_Problem details_.
Look through the material that follows and show every line with the string "subfigure".

_Data to process_.
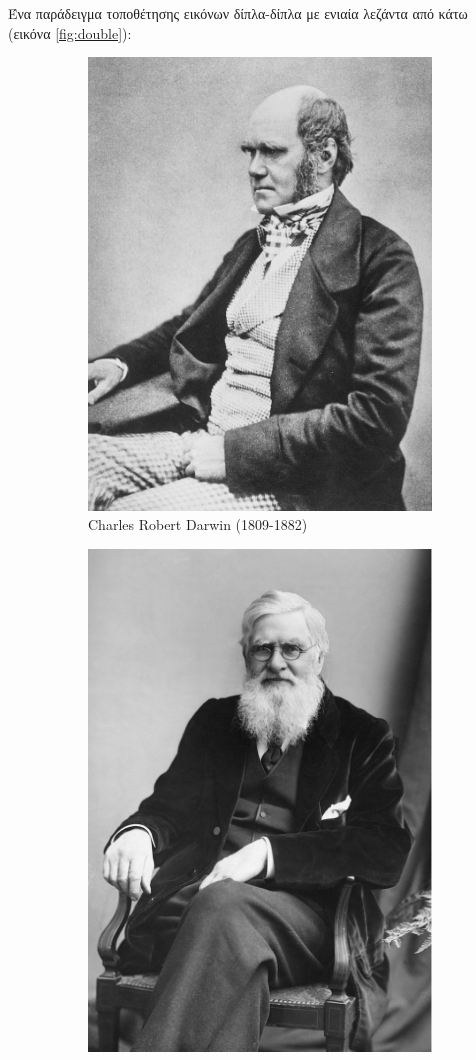\begin{refsection}
Ένα παράδειγμα τοποθέτησης εικόνων δίπλα-δίπλα με ενιαία λεζάντα από κάτω (εικόνα \ref{fig:double}):
\begin{figure}
\renewcommand{\figurename}{Εικόνα}
\centering
\begin{subfigure}{.5\textwidth}
  \centering
  \includegraphics[width=.7\linewidth]{images/darwin.pdf}
  \caption{Charles Robert Darwin (1809-1882)}
  \label{fig:sub1}
\end{subfigure}%
\begin{subfigure}{.5\textwidth}
  \centering
  \includegraphics[width=.63\linewidth]{images/wallace.pdf}

\end{subfigure}
\end{figure}
\end{refsection}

_Finished exercise_.
\begin{subfigure}{.5\textwidth}
\end{subfigure}%
\begin{subfigure}{.5\textwidth}
\end{subfigure}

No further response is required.